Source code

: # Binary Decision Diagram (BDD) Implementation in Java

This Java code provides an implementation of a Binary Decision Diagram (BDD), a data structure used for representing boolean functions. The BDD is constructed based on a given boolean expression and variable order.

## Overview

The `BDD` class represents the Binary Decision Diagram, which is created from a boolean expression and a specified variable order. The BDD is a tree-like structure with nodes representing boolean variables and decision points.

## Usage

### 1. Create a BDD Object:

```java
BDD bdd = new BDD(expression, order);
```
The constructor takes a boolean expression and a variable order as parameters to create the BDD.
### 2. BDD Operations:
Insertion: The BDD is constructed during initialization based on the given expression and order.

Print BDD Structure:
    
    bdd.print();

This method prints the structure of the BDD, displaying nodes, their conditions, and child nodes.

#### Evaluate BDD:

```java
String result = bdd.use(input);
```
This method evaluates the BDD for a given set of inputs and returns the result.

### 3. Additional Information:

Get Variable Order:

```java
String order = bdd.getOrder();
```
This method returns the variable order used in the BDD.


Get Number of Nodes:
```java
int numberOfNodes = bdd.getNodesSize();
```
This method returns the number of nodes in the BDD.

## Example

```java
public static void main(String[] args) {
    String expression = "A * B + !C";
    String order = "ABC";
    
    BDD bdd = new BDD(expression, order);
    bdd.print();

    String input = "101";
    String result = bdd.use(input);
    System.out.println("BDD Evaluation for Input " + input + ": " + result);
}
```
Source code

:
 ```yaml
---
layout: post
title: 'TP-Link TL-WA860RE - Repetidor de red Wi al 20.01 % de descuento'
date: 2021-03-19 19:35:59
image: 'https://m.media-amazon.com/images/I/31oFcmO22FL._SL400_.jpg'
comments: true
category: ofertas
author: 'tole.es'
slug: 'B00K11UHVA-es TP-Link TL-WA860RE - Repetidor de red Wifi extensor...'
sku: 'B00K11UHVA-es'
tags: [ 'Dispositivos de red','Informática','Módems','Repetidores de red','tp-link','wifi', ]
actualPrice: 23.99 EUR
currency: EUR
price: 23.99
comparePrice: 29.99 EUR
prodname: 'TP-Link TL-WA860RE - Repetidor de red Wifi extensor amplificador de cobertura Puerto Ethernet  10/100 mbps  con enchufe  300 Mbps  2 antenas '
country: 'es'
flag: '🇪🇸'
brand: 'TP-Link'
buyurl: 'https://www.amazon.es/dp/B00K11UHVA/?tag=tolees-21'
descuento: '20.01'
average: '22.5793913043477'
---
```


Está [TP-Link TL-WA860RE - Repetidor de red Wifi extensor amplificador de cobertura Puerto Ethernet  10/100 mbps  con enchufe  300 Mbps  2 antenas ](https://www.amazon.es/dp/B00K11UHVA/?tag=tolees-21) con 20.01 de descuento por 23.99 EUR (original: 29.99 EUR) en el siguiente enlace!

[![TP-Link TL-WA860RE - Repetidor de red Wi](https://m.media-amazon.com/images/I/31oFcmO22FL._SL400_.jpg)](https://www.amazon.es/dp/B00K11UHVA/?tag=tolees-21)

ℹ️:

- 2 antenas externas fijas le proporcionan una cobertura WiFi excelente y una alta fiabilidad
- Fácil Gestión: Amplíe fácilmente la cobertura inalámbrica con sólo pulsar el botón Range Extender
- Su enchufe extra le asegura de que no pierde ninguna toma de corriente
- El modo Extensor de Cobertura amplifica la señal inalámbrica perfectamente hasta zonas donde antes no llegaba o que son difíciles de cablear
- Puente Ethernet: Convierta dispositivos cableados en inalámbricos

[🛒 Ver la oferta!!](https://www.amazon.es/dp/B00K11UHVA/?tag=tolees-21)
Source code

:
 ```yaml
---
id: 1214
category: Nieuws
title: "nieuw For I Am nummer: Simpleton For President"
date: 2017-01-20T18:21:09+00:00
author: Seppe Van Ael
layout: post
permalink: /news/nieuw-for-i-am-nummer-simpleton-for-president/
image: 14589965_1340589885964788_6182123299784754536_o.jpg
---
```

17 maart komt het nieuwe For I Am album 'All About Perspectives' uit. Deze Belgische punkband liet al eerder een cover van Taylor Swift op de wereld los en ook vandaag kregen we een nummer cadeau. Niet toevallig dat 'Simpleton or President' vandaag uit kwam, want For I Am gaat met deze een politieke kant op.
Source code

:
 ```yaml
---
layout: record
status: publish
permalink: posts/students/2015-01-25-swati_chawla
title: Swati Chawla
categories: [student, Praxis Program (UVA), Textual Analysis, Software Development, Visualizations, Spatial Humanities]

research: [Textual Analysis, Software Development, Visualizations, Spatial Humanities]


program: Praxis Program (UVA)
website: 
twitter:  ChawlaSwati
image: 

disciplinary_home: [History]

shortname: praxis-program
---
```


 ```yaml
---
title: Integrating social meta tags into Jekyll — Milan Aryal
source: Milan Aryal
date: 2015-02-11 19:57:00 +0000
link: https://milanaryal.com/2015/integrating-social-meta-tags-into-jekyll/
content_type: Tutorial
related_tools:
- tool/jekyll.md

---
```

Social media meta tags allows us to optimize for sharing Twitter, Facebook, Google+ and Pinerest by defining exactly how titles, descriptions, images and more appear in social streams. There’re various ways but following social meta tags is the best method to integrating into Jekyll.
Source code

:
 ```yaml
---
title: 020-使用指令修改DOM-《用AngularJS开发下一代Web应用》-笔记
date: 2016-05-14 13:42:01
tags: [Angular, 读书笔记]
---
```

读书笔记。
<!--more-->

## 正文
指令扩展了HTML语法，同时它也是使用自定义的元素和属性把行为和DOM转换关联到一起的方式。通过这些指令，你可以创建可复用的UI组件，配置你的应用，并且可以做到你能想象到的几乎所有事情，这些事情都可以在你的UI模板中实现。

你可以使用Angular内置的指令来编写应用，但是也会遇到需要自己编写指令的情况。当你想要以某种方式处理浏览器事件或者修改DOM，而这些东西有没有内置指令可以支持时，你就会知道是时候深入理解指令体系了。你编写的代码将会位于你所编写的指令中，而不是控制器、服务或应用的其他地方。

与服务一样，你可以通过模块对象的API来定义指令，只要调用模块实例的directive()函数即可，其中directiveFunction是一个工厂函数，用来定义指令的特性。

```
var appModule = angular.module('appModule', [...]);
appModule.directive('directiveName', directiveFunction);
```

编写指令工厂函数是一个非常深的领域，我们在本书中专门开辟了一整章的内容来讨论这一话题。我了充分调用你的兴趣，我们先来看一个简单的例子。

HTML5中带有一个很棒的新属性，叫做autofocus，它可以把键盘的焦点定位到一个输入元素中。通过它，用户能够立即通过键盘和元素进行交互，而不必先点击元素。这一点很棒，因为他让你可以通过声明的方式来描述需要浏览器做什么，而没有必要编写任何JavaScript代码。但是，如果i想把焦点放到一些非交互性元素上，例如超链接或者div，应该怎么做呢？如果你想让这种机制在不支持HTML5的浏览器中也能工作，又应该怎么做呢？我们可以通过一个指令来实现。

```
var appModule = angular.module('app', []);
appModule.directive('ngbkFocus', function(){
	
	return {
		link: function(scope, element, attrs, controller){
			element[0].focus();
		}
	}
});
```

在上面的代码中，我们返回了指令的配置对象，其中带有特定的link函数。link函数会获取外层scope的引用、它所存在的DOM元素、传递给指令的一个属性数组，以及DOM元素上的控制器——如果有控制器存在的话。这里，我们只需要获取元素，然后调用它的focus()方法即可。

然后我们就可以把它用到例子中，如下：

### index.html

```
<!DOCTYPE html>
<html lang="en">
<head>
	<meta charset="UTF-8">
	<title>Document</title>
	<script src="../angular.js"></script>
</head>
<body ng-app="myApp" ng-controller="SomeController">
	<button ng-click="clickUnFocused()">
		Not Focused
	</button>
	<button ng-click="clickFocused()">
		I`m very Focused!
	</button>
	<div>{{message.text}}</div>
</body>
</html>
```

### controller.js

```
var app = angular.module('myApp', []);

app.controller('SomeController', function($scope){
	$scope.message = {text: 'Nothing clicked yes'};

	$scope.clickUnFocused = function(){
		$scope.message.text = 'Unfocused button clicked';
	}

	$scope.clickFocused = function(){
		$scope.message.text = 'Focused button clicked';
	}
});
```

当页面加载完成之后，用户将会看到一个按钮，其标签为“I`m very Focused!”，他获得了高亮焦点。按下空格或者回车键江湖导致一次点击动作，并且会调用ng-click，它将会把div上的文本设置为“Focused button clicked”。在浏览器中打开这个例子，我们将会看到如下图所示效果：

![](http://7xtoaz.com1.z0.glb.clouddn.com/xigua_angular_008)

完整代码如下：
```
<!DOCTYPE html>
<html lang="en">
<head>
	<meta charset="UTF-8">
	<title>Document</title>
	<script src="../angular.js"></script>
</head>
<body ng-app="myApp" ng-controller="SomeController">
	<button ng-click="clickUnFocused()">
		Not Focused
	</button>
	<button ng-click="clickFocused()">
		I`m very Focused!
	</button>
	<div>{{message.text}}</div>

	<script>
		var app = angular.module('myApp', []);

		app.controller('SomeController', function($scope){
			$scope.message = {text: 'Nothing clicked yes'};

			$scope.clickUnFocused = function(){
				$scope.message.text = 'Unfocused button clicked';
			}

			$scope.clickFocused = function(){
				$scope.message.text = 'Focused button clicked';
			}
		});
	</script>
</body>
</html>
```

● ● ● ●

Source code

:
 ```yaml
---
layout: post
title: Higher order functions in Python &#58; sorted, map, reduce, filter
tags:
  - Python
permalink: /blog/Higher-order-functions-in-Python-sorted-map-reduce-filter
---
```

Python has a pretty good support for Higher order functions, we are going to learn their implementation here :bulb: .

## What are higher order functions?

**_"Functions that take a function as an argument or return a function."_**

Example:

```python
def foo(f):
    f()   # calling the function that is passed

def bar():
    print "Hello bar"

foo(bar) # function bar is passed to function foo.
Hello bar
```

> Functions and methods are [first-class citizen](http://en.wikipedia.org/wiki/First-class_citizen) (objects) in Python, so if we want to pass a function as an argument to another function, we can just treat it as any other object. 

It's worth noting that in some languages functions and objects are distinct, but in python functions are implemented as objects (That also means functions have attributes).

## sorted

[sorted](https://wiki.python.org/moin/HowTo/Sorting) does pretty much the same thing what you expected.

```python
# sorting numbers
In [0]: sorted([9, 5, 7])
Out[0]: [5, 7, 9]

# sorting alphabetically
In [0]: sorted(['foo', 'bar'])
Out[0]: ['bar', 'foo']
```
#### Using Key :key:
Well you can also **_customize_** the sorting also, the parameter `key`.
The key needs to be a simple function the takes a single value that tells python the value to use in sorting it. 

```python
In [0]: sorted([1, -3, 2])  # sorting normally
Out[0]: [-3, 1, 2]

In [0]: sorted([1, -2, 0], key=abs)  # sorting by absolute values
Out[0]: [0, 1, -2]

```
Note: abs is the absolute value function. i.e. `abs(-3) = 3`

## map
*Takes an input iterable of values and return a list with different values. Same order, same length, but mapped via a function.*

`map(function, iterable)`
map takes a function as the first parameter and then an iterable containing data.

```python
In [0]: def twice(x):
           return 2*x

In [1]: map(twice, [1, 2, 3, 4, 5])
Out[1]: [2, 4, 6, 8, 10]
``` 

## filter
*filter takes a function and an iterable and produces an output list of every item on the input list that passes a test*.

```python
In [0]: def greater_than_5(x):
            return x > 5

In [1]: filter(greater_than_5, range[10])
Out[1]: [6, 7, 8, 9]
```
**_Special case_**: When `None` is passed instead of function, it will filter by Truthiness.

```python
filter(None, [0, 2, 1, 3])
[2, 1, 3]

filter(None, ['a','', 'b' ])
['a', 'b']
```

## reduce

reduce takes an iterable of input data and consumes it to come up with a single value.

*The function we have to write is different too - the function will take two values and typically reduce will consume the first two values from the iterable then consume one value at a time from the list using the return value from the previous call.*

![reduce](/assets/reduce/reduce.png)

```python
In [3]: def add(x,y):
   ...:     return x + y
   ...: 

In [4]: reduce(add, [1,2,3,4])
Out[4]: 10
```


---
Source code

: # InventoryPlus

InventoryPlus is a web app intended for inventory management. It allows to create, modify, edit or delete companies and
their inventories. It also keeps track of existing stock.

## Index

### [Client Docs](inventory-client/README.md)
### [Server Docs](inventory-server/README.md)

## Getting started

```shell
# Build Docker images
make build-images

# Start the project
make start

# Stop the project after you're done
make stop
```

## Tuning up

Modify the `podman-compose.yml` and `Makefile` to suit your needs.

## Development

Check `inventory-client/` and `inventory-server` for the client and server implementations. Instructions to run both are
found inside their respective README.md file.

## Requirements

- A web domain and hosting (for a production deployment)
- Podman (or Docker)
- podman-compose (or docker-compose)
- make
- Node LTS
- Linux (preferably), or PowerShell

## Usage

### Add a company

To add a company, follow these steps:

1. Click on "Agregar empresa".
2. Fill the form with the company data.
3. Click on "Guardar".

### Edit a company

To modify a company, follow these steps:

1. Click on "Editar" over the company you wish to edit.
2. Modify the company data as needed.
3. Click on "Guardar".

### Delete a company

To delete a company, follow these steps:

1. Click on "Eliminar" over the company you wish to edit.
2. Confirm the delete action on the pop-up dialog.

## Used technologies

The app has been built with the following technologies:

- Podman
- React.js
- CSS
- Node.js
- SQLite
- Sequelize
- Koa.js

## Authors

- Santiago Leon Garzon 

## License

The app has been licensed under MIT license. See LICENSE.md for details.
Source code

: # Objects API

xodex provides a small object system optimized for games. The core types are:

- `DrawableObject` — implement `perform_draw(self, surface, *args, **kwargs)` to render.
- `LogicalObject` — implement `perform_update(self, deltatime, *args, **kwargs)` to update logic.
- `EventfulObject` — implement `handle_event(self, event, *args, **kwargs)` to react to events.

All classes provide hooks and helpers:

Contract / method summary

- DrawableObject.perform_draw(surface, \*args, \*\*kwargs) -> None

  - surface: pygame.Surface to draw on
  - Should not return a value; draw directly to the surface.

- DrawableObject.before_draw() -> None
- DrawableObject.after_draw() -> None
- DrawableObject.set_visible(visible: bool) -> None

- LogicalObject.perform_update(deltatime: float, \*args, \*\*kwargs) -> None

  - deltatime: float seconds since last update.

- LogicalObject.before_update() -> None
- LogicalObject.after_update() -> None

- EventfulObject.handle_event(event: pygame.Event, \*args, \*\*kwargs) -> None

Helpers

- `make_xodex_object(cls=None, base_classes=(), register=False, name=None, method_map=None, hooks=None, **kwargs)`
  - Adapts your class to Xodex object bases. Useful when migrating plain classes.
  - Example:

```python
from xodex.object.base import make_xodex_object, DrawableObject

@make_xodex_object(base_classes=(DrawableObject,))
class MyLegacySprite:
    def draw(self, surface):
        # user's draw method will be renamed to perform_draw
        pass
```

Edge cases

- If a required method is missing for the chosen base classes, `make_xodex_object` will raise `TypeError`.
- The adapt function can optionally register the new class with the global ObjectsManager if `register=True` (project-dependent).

● ● ● ●

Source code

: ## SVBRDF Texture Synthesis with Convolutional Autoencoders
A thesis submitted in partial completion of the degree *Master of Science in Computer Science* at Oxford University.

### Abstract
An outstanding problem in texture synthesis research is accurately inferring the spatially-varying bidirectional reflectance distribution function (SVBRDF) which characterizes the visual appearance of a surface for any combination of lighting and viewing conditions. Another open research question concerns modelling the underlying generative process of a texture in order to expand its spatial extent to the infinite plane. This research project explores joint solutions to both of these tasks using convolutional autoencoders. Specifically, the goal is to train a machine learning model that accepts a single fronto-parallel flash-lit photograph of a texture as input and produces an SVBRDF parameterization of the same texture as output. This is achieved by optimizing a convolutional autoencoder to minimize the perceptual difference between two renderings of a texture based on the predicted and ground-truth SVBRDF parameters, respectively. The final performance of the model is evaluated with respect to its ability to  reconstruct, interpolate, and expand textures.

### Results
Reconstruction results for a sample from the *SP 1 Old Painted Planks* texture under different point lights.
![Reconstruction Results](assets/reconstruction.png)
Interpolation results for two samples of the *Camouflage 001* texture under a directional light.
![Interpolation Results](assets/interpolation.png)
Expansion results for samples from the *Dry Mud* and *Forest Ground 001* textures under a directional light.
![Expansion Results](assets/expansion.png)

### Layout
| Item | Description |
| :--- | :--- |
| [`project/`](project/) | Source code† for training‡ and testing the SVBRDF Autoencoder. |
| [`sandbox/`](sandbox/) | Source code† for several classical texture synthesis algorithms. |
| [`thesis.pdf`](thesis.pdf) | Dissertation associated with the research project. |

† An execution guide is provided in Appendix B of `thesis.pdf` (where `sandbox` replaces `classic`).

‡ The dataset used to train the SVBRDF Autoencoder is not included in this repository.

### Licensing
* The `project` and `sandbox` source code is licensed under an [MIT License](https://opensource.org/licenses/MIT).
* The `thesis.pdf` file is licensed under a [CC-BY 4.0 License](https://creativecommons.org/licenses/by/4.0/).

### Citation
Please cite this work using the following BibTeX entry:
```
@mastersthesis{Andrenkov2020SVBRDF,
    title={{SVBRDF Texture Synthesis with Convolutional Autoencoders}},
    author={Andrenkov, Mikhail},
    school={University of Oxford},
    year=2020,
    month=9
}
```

● ● ● ●

Of the entries above, transcribe exactly those lines that fall between the line containing "## SVBRDF Texture Synthesis with Convolutional Autoencoders" and the line containing "### Abstract", together with those two lines.

** Finished exercise **
: ## SVBRDF Texture Synthesis with Convolutional Autoencoders
A thesis submitted in partial completion of the degree *Master of Science in Computer Science* at Oxford University.

### Abstract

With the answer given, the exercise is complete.